18. In my view this case is very different from that of Hammond Suddards v Agrichem in which there had been an unexplained failure to discharge the judgment debt and in which there were positive grounds for thinking that if the appellant lost its appeal it would seek to avoid meeting the judgment debt by whatever means might be necessary. That is not this case."
"54. Fifth factor: does Saad have "wealthy owners" and was there evidence that they could not, if minded to do so, pay the judgment debt on behalf of the judgment debtor corporate entity? This factor raises the difficult question of principle as to whether or not this court can legitimately impose a condition that a judgment debt (or part of it) be paid into court where, effectively, this will require an "owner", or others, such as a director, or shareholder, or backer or other interested person, to fund that condition. (I emphasise that I am not dealing here with security for costs). I think the answer must be that, except in exceptional circumstances, it should not do so. If a condition is imposed on an appellant that it must bring the outstanding judgment debt into court in order to pursue its appeal, that does, effectively, short circuit the enforcement process against the judgment debtor. It means that if the appellant loses his appeal, the judgment creditor has the means of enforcing the judgment debt quickly and easily and in a way that he otherwise could not when the judgment debtor has no assets within the jurisdiction. Furthermore, the right to enforce is, at least in the first place, only exercisable against the assets of the actual judgment debtor, not those of any other entity or person. So a condition which has the practical effect that a third party will provide the funding to bring the judgment debt of the corporate entity into court is, potentially, an indirect way of obtaining enforcement with the funds of another. That, generally speaking, must be contrary to the principle of respecting the existence of different legal personalities, as Moore-Bick LJ pointed out at [17] of the Wittman case. Alternatively, if the funds brought into court are to continue to be treated as those of the third party, there is no point in the exercise at all, because it will not benefit the respondent/judgment creditor.

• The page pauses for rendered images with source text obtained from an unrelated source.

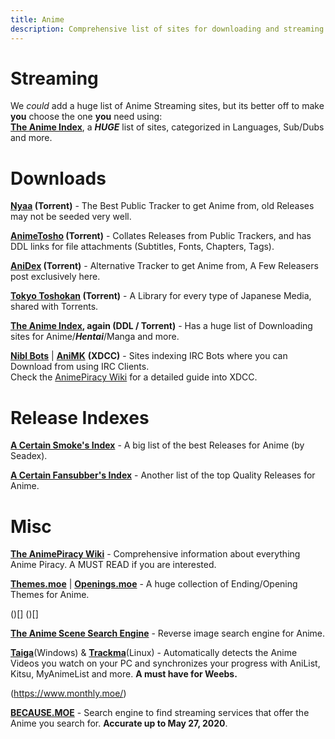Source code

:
 ```yaml
---
title: Anime
description: Comprehensive list of sites for downloading and streaming anime.
---
```


# Streaming
We *could* add a huge list of Anime Streaming sites, but its better off to make **you** choose the one **you** need using:  
[**The Anime Index**](https://piracy.moe), a **_HUGE_** list of sites, categorized in Languages, Sub/Dubs and more.

# Downloads

**[Nyaa](https://nyaa.si/) (Torrent)** - The Best Public Tracker to get Anime from, old Releases may not be seeded very well.

**[AnimeTosho](https://animetosho.org) (Torrent)** - Collates Releases from Public Trackers, and has DDL links for file attachments (Subtitles, Fonts, Chapters, Tags).

**[AniDex](https://anidex.info/) (Torrent)** - Alternative Tracker to get Anime from, A Few Releasers post exclusively here.

**[Tokyo Toshokan](https://www.tokyotosho.info/?cat=1) (Torrent)** - A Library for every type of Japanese Media, shared with Torrents.

**[The Anime Index](https://piracy.moe/), again (DDL / Torrent)** - Has a huge list of Downloading sites for Anime/**_Hentai_**/Manga and more.  

[**Nibl Bots**](https://nibl.co.uk/bots) | [**AniMK**](https://animk.info/xdcc/) **(XDCC)** - Sites indexing IRC Bots where you can Download from using IRC Clients.   
Check the [AnimePiracy Wiki](https://wiki.piracy.moe/en/tutorials/irc) for a detailed guide into XDCC.

# Release Indexes

[**A Certain Smoke's Index**](https://releases.moe) - A big list of the best Releases for Anime (by Seadex).

[**A Certain Fansubber's Index**](https://docs.google.com/spreadsheets/d/1PJYwhjzLNPXV2X1np-S4rdZE4fb7pxp-QbHY1O0jH6Q/htmlview) - Another list of the top Quality Releases for Anime.

# Misc

[**The AnimePiracy Wiki**](https://wiki.piracy.moe/) - Comprehensive information about everything Anime Piracy. A MUST READ if you are interested.

[**Themes.moe**](https://themes.moe) | [**Openings.moe**](https://openings.moe/) - A huge collection of Ending/Opening Themes for Anime.

()[] ()[]

[**The Anime Scene Search Engine**](https://trace.moe/) - Reverse image search engine for Anime.

[**Taiga**](https://github.com/erengy/taiga)(Windows) & [**Trackma**](https://github.com/z411/trackma/)(Linux) - Automatically detects the Anime Videos you watch on your PC and synchronizes your progress with AniList, Kitsu, MyAnimeList and more. **A must have for Weebs.**

[](https://www.senpai.moe/) (https://www.monthly.moe/)

[**BECAUSE.MOE**](https://because.moe/) - Search engine to find streaming services that offer the Anime you search for. **Accurate up to May 27, 2020**.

55. However, given the clear statement of Clarke LJ at point (4) of paragraph 41 of his judgment in the Hammonds Suddards case there cannot be an absolute bar against taking account of the position of other entities or persons close to the appellant in deciding whether there are compelling reasons for making a condition such as requiring the judgment debt to be paid into court. I think Moore-Bick LJ must have recognised that in Wittman at [18] when he distinguished the Hammond Suddards case on the facts and did not suggest that point (4) of paragraph 41 of the judgment of Clarke LJ in the Hammond Suddards case was wrong in principle or could never be applied. I would be prepared to say that the facts of the present case are exceptional. Mr Al-Sanea is not only the general partner of this Saudi limited partnership but he is also the owner of 90% of its share capital. Equally pertinent is the fact that he has provided a personal guarantee for the liability of Saad to Soc Gen under the F/L, if such liability exists. Mr Weisselberg accepted that Mr Al-Sanea's position on the substantive appeal is "almost entirely parasitic" on that of Saad, although he does raise two additional points on the issue of interest. But, as Mr Weisselberg also accepted, those are obviously of less immediate importance."